● **Your instructions**
Work through the records below and copy every line that includes "ponds".

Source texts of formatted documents
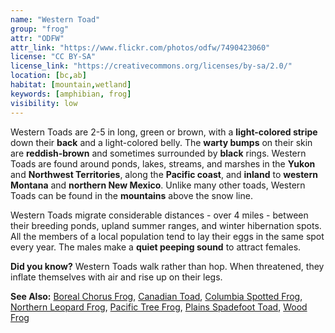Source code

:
 ```yaml
---
name: "Western Toad"
group: "frog"
attr: "ODFW"
attr_link: "https://www.flickr.com/photos/odfw/7490423060"
license: "CC BY-SA"
license_link: "https://creativecommons.org/licenses/by-sa/2.0/"
location: [bc,ab]
habitat: [mountain,wetland]
keywords: [amphibian, frog]
visibility: low
---
```

Western Toads are 2-5 in long, green or brown, with a **light-colored stripe** down their **back** and a light-colored belly. The **warty bumps** on their skin are **reddish-brown** and sometimes surrounded by **black** rings. Western Toads are found around ponds, lakes, streams, and marshes in the **Yukon** and **Northwest Territories**, along the **Pacific coast**, and **inland** to **western Montana** and **northern New Mexico**. Unlike many other toads, Western Toads can be found in the **mountains** above the snow line.

Western Toads migrate considerable distances - over 4 miles - between their breeding ponds, upland summer ranges, and winter hibernation spots. All the members of a local population tend to lay their eggs in the same spot every year. The males make a **quiet peeping sound** to attract females.

**Did you know?** Western Toads walk rather than hop. When threatened, they inflate themselves with air and rise up on their legs.

<!-- generated, do not edit -->
**See Also:**
[Boreal Chorus Frog](/herps/borchor/),
[Canadian Toad](/herps/cantoad/),
[Columbia Spotted Frog](/herps/colsfrog/),
[Northern Leopard Frog](/herps/norlfrog/),
[Pacific Tree Frog](/herps/pactfrog/),
[Plains Spadefoot Toad](/herps/plainspade/),
[Wood Frog](/herps/woodfrog/)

● **Completed exercise**
Western Toads are 2-5 in long, green or brown, with a **light-colored stripe** down their **back** and a light-colored belly. The **warty bumps** on their skin are **reddish-brown** and sometimes surrounded by **black** rings. Western Toads are found around ponds, lakes, streams, and marshes in the **Yukon** and **Northwest Territories**, along the **Pacific coast**, and **inland** to **western Montana** and **northern New Mexico**. Unlike many other toads, Western Toads can be found in the **mountains** above the snow line.
Western Toads migrate considerable distances - over 4 miles - between their breeding ponds, upland summer ranges, and winter hibernation spots. All the members of a local population tend to lay their eggs in the same spot every year. The males make a **quiet peeping sound** to attract females.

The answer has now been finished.